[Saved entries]
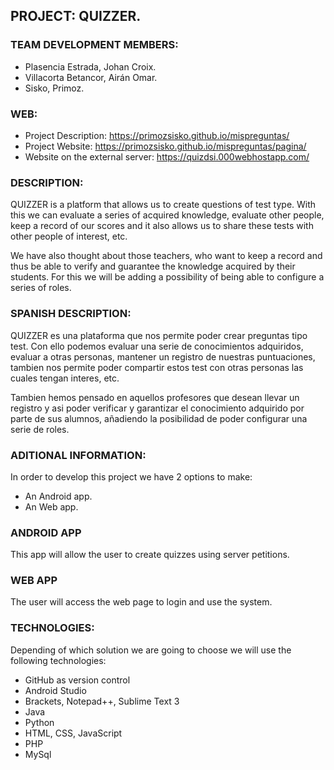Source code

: ## PROJECT: QUIZZER.


### TEAM DEVELOPMENT MEMBERS:
* Plasencia Estrada, Johan Croix.
* Villacorta Betancor, Airán Omar.
* Sisko, Primoz.

### WEB:

* Project Description: https://primozsisko.github.io/mispreguntas/
* Project Website: https://primozsisko.github.io/mispreguntas/pagina/
* Website on the external server: https://quizdsi.000webhostapp.com/

### DESCRIPTION:
QUIZZER is a platform that allows us to create questions of test type. With this we can evaluate a series of acquired knowledge, evaluate other people, keep a record of our scores and it also allows us to share these tests with other people of interest, etc. 

We have also thought about those teachers, who want to keep a record and thus be able to verify and guarantee the knowledge acquired by their students. For this we will be adding a possibility of being able to configure a series of roles.

### SPANISH DESCRIPTION:
QUIZZER es una plataforma que nos permite poder crear preguntas tipo test. Con ello podemos evaluar una serie de conocimientos adquiridos, evaluar a otras personas, mantener un registro de nuestras puntuaciones, tambien nos permite poder compartir estos test con otras personas las cuales tengan interes, etc.

Tambien hemos pensado en aquellos profesores que desean llevar un registro y asi poder verificar y garantizar el conocimiento adquirido por parte de sus alumnos, añadiendo la posibilidad de poder configurar una serie de roles.  

### ADITIONAL INFORMATION:
In order to develop this project we have 2 options to make:
* An Android app.
* An Web app.

### ANDROID APP 
This app will allow the user to create quizzes using server petitions.

### WEB APP
The user will access the web page to login and use the system.

### TECHNOLOGIES:
Depending of which solution we are going to choose we will use the following technologies:
* GitHub as version control
* Android Studio 
* Brackets, Notepad++, Sublime Text 3
* Java 
* Python
* HTML, CSS, JavaScript 
* PHP
* MySql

**Problem description**
From the entries above, extract every line where the word "mispreguntas" appears.

**Response area**
* Project Description: https://primozsisko.github.io/mispreguntas/
* Project Website: https://primozsisko.github.io/mispreguntas/pagina/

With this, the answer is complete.